Ouvida a delegada de saúde pelo Valor Local, Túlia Quinto refere que havia conhecimento de apenas um caso em finais de abril, dia 26, e não mais do que isso. O dia um de maio foi uma data complicada –“ Foi feita uma visita à empresa mas eu não estive no terreno porque naquele dia não havia circulação entre concelhos. Estive em casa mas andei sempre atenta, de tal forma que naquele dia elaborei um documento para a empresa, até porque estive sempre em contacto com a medicina do trabalho da Avipronto”.

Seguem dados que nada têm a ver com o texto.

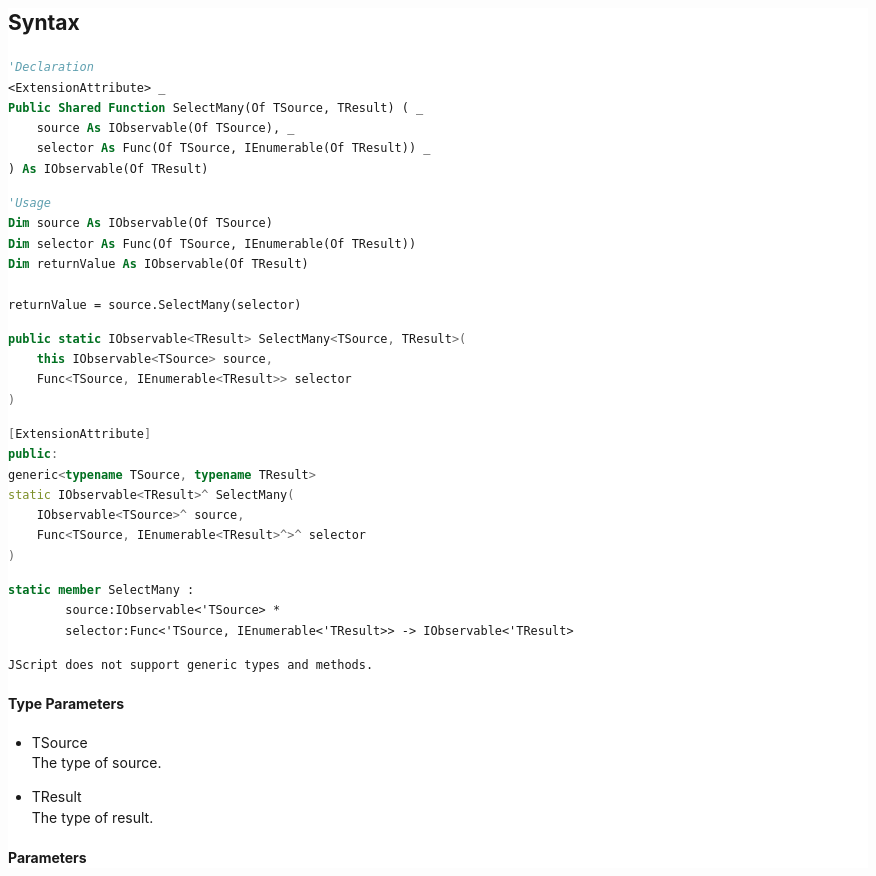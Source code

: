 ## Syntax

```vb
'Declaration
<ExtensionAttribute> _
Public Shared Function SelectMany(Of TSource, TResult) ( _
    source As IObservable(Of TSource), _
    selector As Func(Of TSource, IEnumerable(Of TResult)) _
) As IObservable(Of TResult)
```

```vb
'Usage
Dim source As IObservable(Of TSource)
Dim selector As Func(Of TSource, IEnumerable(Of TResult))
Dim returnValue As IObservable(Of TResult)

returnValue = source.SelectMany(selector)
```

```csharp
public static IObservable<TResult> SelectMany<TSource, TResult>(
    this IObservable<TSource> source,
    Func<TSource, IEnumerable<TResult>> selector
)
```

```c++
[ExtensionAttribute]
public:
generic<typename TSource, typename TResult>
static IObservable<TResult>^ SelectMany(
    IObservable<TSource>^ source, 
    Func<TSource, IEnumerable<TResult>^>^ selector
)
```

```fsharp
static member SelectMany : 
        source:IObservable<'TSource> * 
        selector:Func<'TSource, IEnumerable<'TResult>> -> IObservable<'TResult> 
```

```jscript
JScript does not support generic types and methods.
```

#### Type Parameters

- TSource  
  The type of source.

- TResult  
  The type of result.

#### Parameters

A delegada de saúde fala numa possível discrepância de casos porque “como há trabalhadores de vários pontos da região, alguns foram notificados para a sua área de residência”. A delegada de saúde recusa a ideia de que não foi atuante e que se deixou pressionar – “Não era só eu a estar no comando da situação, também a Direção Geral de Saúde esteve. Estamos a falar de uma articulação em rede. O que fiz foi basicamente a ponte. Compreendo as críticas se sobretudo forem construtivas porque ninguém queria que isto tivesse acontecido”. Túlia Quinto realça que os testes a todos os trabalhadores começaram logo a ser realizados nos dias seguintes à descoberta do surto.
Muitos trabalhadores foram testados pela empresa, outros tantos através da Saúde 24, e “quando cruzaram os dados e viram que a contabilidade já ia em 100 e tal infetados, aí sim tomaram-se todas as medidas ao melhor estilo depois de casa roubada trancas à porta”, sintetiza Rui Matias.
Em jeito de conclusão e passados dois meses do caso Avipronto, “tivemos na fábrica de Azambuja o que se pode chamar de tempestade perfeita com o comportamento já conhecido por parte das chefias, a que se juntou a incompetência da delegada de saúde, mais os seis ou sete dias em que os trabalhadores andaram a trabalhar completamente expostos ao pior”. Nessa altura “não tínhamos em Portugal nenhuma empresa com um surto daquela dimensão”. A dada altura o sindicato percebeu que a delegada de saúde já não decidia nada “e que tudo estava a ser centralizado e monopolizado pela Direção Geral de Saúde em Lisboa”. Recorde-se que foi o próprio secretário de Estado, e coordenador Covid-19 para a região, Duarte Cordeiro, quem deu ordem de fecho à Avipronto perante o caos instalado no terreno, durante um telefonema pela noite dentro do presidente da Câmara, Luís de Sousa, e da presidente da junta de Azambuja, Inês Louro, face à inoperância da delegada de saúde.
“A partir dessa altura tudo mudou, a administração da Lusiaves mudou, e a disponibilidade também. Enquanto o caso esteve entregue às chefias locais de Azambuja só houve más notícias”. O sindicato saúda ainda a postura do destacamento da GNR de Alenquer “que teve muita coragem perante a população para avançar com esta queixa no Ministério Público”. O SINTAB vai constituir-se como assistente deste processo. “Estamos aqui para ajudar os trabalhadores, a administração da empresa e a população no geral para que esta situação nunca mais aconteça”.
O Valor Local contactou a empresa com um conjunto de questões por escrito mas não obtivemos resposta.